W tym jednak momencie nie powinieneś myśleć: "OK, w porządku, teraz zrobię dedykację",
itd. To nie jest to co powinno się zrobić. Zamiast tego, wykorzystaj wsparcie płynące z
praktyki i kiedy już udało się dotrzeć do tego otwarcia rozpuszczającego solidność
problemu, rozpoznaj tą przestrzeń tak czysto jak to tylko możliwe i zapoznaj się z nią
tak, aż stanie się ona czymś bardzo dobrze znanym.
Jeśli wytrwale będziemy kontynuować
ten rodzaj doświadczeń płynących z wnoszenia realnych problemów do praktyki, to mogę
zagwarantować, że po powrocie z retritu reagować będziemy na zastane sytuacje w odmienny
sposób. Twoje doświadczenie będzie różne od tego, z którego czasem żartuję.
Są osoby,
które gdy kończy się retrit i zmierzają do swoich samochodów by udać się do domu, po
wejściu do nich wdychają ich charakterystyczny zapach, który zwraca im w pełni z powrotem
całą ich samsarę. Nazywa się to "doświadczanie samsarycznej prany samochodu" [śmiech]
Otwierasz drzwi samochodu i ta prana natychmiastowo przenosi cię do twojej samsary i to
dokładnie do tego samego miejsca, w którym ja zostawiłeś.

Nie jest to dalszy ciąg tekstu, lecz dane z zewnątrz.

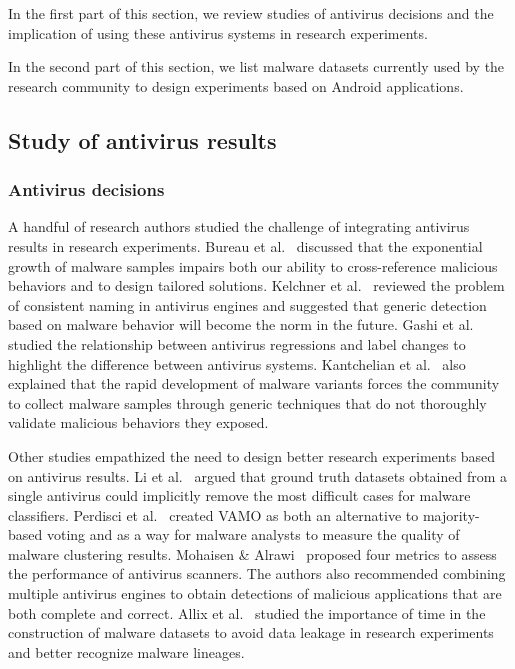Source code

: In the first part of this section, we review studies of antivirus decisions and the implication of using these antivirus systems in research experiments.

In the second part of this section, we list malware datasets currently used by the research community to design experiments based on Android applications.
\subsection{Study of antivirus results}
\subsubsection{Antivirus decisions}
A handful of research authors studied the challenge of integrating antivirus results in research experiments.
Bureau et al.~\cite{bureau_dose_2008} discussed that the exponential growth of malware samples impairs both our ability to cross-reference malicious behaviors and to design tailored solutions.
Kelchner et al.~\cite{kelchner_consistent_2010} reviewed the problem of consistent naming in antivirus engines and suggested that generic detection based on malware behavior will become the norm in the future.
Gashi et al.~\cite{gashi_study_2013} studied the relationship between antivirus regressions and label changes to highlight the difference between antivirus systems.
Kantchelian et al.~\cite{kantchelian_better_2015} also explained that the rapid development of malware variants forces the community to collect malware samples through generic techniques that do not thoroughly validate malicious behaviors they exposed.

Other studies empathized the need to design better research experiments based on antivirus results.
Li et al.~\cite{li_challenges_2010} argued that ground truth datasets obtained from a single antivirus could implicitly remove the most difficult cases for malware classifiers.
Perdisci et al.~\cite{perdisci_vamo:_2012} created VAMO as both an alternative to majority-based voting and as a way for malware analysts to measure the quality of malware clustering results.
Mohaisen \& Alrawi~\cite{hutchison_av-meter:_2014} proposed four metrics to assess the performance of antivirus scanners.
The authors also recommended combining multiple antivirus engines to obtain detections of malicious applications that are both complete and correct.
Allix et al.~\cite{allix_machine_2014} studied the importance of time in the construction of malware datasets to avoid data leakage in research experiments and better recognize malware lineages.

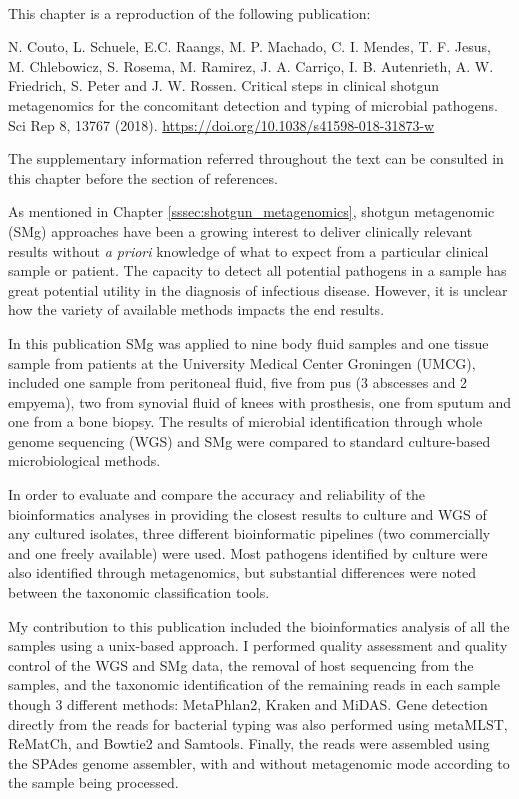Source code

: \mbox{}\\
\vspace{8cm}

This chapter is a reproduction of the following publication:

N. Couto, L. Schuele, E.C. Raangs, M. P. Machado, C. I. Mendes, T. F. Jesus, M. Chlebowicz,  S. Rosema, M. Ramirez, J. A. Carriço, I. B. Autenrieth, A. W. Friedrich, S. Peter and J. W. Rossen. Critical steps in clinical shotgun metagenomics for the concomitant detection and typing of microbial pathogens. Sci Rep 8, 13767 (2018). \url{https://doi.org/10.1038/s41598-018-31873-w}

The supplementary information referred throughout the text can be consulted in
this chapter before the section of references. 

As mentioned in Chapter \ref{sssec:shotgun_metagenomics}, shotgun metagenomic (SMg) approaches have been a growing interest to deliver clinically relevant results without \textit{a priori} knowledge of what to expect from a particular clinical sample or patient. 
The capacity to detect all potential pathogens in a sample has great potential utility in the diagnosis of infectious disease. 
However, it is unclear how the variety of available methods impacts the end results.

In this publication SMg was applied to nine body fluid samples and one tissue sample from patients at the University Medical Center Groningen (UMCG), included one sample from peritoneal fluid, five from pus (3 abscesses and 2 empyema), two from synovial fluid of knees with prosthesis, one from sputum and one from a bone biopsy. The results of microbial identification through whole genome sequencing (WGS) and SMg were compared to standard culture-based microbiological methods. 

In order to evaluate and compare the accuracy and reliability of the bioinformatics analyses in providing the closest results to culture and WGS of any cultured isolates, three different bioinformatic pipelines (two commercially and one freely available) were used. Most pathogens identified by culture were also identified through metagenomics, but substantial differences were noted between the taxonomic classification tools. 

My contribution to this publication included the bioinformatics analysis of all the samples using a unix-based approach. I performed quality assessment and quality control of the WGS and SMg data, the removal of host sequencing from the samples, and the taxonomic identification of the remaining reads in each sample though 3 different methods: MetaPhlan2, Kraken and MiDAS. Gene detection directly from the reads for bacterial typing was also performed using metaMLST, ReMatCh, and Bowtie2 and Samtools. Finally, the reads were assembled using the SPAdes genome assembler, with and without metagenomic mode according to the sample being processed.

Taka integracja praktyki w ten sposób, kiedy jednocześnie symultanicznie rozgrywają się
dwie sytuacje, jest czymś cudownym. Jednym jest bowiem fakt pracy nad czymś konkretnym w
twoim życiu, a drugą rzeczą jest fakt czynienia tego w pięknej przestrzeni praktyki
Dharmy. Jeśli nie wprowadzisz praktyki do swojego życia w taki sposób jak to robimy tutaj
na retricie, to będziesz jedną z tych cierpiących istot, które udają, że nie mają żadnych
problemów kiedy siedzą tutaj w gompie. Rzeczywistość jest taka, że stwarzająca w świecie
realnym problemy osoba siedzi wciąż w tej gompie. A problemem jest to, że on, czy ona nie
są po prostu aktywni.
Znam ludzi, którzy opowiadają mi, że kiedy praktykowali w taki
sposób jak robimy to na retricie integrując siebie z realnymi problemami z praktykującym,
który wykonuje praktykę, to spostrzegli jak bardzo pomaga im to powrócić do normalnego
życia dzięki poczuciu połączenia. Wszystko to wymaga odrobiny uważności. Upewnijcie się
więc czy nie popadacie w pułapkę rozłączenia kwestii życiowych od waszej praktyki.